GOP officials: Santorum edges Romney in Iowa count

Published January 19, 2012 5:00am ET



 

Rick Santorum appears to have come out ahead in the Iowa caucuses by 34 votes, but state party officials have decided the results will remain officially inconclusive because the tallies from eight precincts are missing.

The Iowa Republican Party is reporting that Santorum garnered 29,839 votes while former Massachusetts Gov. Mitt Romney finished with 29,805 votes.

Romney appeared to win the Jan. 3 caucuses, edging out Santorum by just eight votes in unofficial tallies.

Now, Republican officials are calling it a split decision.

The news will give Santorum something to talk about on the campaign trail in South Carolina this week, but few are expecting the news to provide the former U.S. Senator from Pennsylvania the kind of substantial lift he needs right now to remain a viable candidate.

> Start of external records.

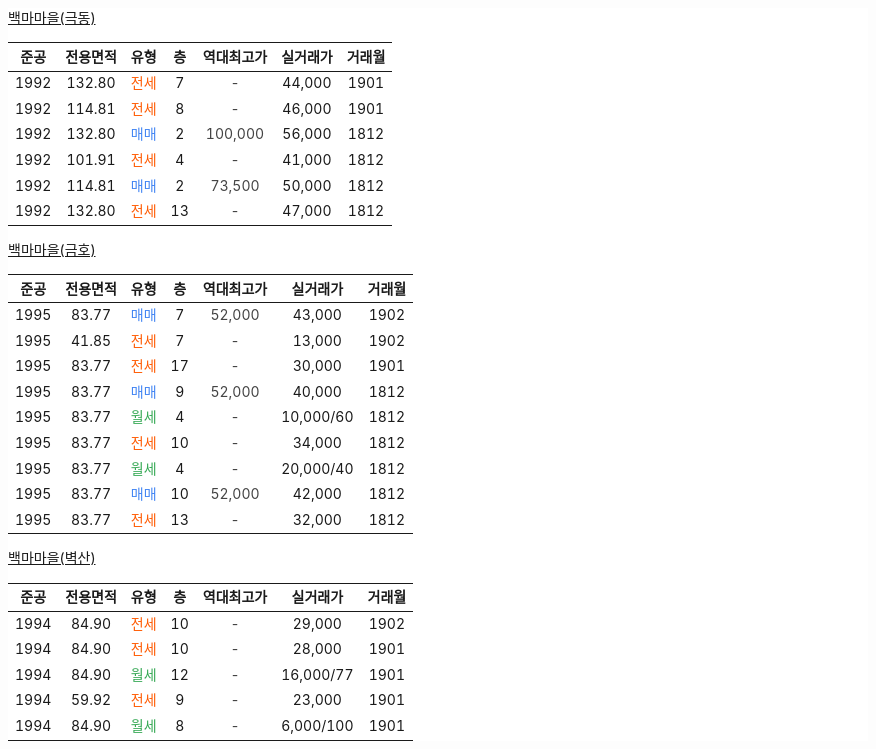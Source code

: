 [백마마을(극동)](https://search.naver.com/search.naver?query=%EA%B2%BD%EA%B8%B0%EB%8F%84+%EA%B3%A0%EC%96%91%EC%8B%9C+%EC%9D%BC%EC%82%B0%EB%8F%99%EA%B5%AC+%EB%A7%88%EB%91%90%EB%8F%99+%EB%B0%B1%EB%A7%88%EB%A7%88%EC%9D%84%28%EA%B7%B9%EB%8F%99%29)

|준공|전용면적|유형|층|역대최고가|실거래가|거래월|
|:---:|:---:|:---:|:---:|:---:|:---:|:---:|
|1992|132.80|<span style="color:#ff5a00">전세</span>|7|<span style="color:#444444">-</span>|44,000|1901|
|1992|114.81|<span style="color:#ff5a00">전세</span>|8|<span style="color:#444444">-</span>|46,000|1901|
|1992|132.80|<span style="color:#4285f3">매매</span>|2|<span style="color:#444444">100,000</span>|56,000|1812|
|1992|101.91|<span style="color:#ff5a00">전세</span>|4|<span style="color:#444444">-</span>|41,000|1812|
|1992|114.81|<span style="color:#4285f3">매매</span>|2|<span style="color:#444444">73,500</span>|50,000|1812|
|1992|132.80|<span style="color:#ff5a00">전세</span>|13|<span style="color:#444444">-</span>|47,000|1812|

[백마마을(금호)](https://search.naver.com/search.naver?query=%EA%B2%BD%EA%B8%B0%EB%8F%84+%EA%B3%A0%EC%96%91%EC%8B%9C+%EC%9D%BC%EC%82%B0%EB%8F%99%EA%B5%AC+%EB%A7%88%EB%91%90%EB%8F%99+%EB%B0%B1%EB%A7%88%EB%A7%88%EC%9D%84%28%EA%B8%88%ED%98%B8%29)

|준공|전용면적|유형|층|역대최고가|실거래가|거래월|
|:---:|:---:|:---:|:---:|:---:|:---:|:---:|
|1995|83.77|<span style="color:#4285f3">매매</span>|7|<span style="color:#444444">52,000</span>|43,000|1902|
|1995|41.85|<span style="color:#ff5a00">전세</span>|7|<span style="color:#444444">-</span>|13,000|1902|
|1995|83.77|<span style="color:#ff5a00">전세</span>|17|<span style="color:#444444">-</span>|30,000|1901|
|1995|83.77|<span style="color:#4285f3">매매</span>|9|<span style="color:#444444">52,000</span>|40,000|1812|
|1995|83.77|<span style="color:#34a853">월세</span>|4|<span style="color:#444444">-</span>|10,000/60|1812|
|1995|83.77|<span style="color:#ff5a00">전세</span>|10|<span style="color:#444444">-</span>|34,000|1812|
|1995|83.77|<span style="color:#34a853">월세</span>|4|<span style="color:#444444">-</span>|20,000/40|1812|
|1995|83.77|<span style="color:#4285f3">매매</span>|10|<span style="color:#444444">52,000</span>|42,000|1812|
|1995|83.77|<span style="color:#ff5a00">전세</span>|13|<span style="color:#444444">-</span>|32,000|1812|

[백마마을(벽산)](https://search.naver.com/search.naver?query=%EA%B2%BD%EA%B8%B0%EB%8F%84+%EA%B3%A0%EC%96%91%EC%8B%9C+%EC%9D%BC%EC%82%B0%EB%8F%99%EA%B5%AC+%EB%A7%88%EB%91%90%EB%8F%99+%EB%B0%B1%EB%A7%88%EB%A7%88%EC%9D%84%28%EB%B2%BD%EC%82%B0%29)

|준공|전용면적|유형|층|역대최고가|실거래가|거래월|
|:---:|:---:|:---:|:---:|:---:|:---:|:---:|
|1994|84.90|<span style="color:#ff5a00">전세</span>|10|<span style="color:#444444">-</span>|29,000|1902|
|1994|84.90|<span style="color:#ff5a00">전세</span>|10|<span style="color:#444444">-</span>|28,000|1901|
|1994|84.90|<span style="color:#34a853">월세</span>|12|<span style="color:#444444">-</span>|16,000/77|1901|
|1994|59.92|<span style="color:#ff5a00">전세</span>|9|<span style="color:#444444">-</span>|23,000|1901|
|1994|84.90|<span style="color:#34a853">월세</span>|8|<span style="color:#444444">-</span>|6,000/100|1901|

Santorum is trailing badly in the Palmetto State polls after a poor finish in New Hampshire. He’s in fourth place behind Romney, Gingrich and Rep. Ron Paul, with about 13 percent of the vote according to a Real Clear Politics average.

The updated Iowa results are not expected to substantially damage Romney, particularly since he originally intended not to compete in the Hawkeye State and then exceeded expectations there after deciding to campaign there at the last minute.

“Romney’s squeaker non-win in Iowa shouldn’t cause us to forget that through 2011 most expected him to finish third or worse,” conservative columnist David Frum said on Twitter after the Iowa GOP released the new results.

Romney’s camp downplayed the Iowa results.

“The results from Iowa caucus night revealed a virtual tie,” Romney said in the statement Thursday.

But the apparent loss takes away Romney’s history-making win in the first two voting states of Iowa and New Hampshire, which he won easily on Jan. 10.

Josh Putnam, a political science professor at Davidson College, who specializes in campaigns and elections, told The Washington Examiner that South Carolina’s results are what will matter now, followed by Florida’s primary vote  next week.

“I doubt very seriously that many South Carolina or Florida voters will change their votes based on the change in Iowa,” said Putnam, author of the primary blog Frontloading HQ. 

If anything, analysts said, the inconclusive results and missing ballots may hurt Iowa’s standing as an early decider in the primary process.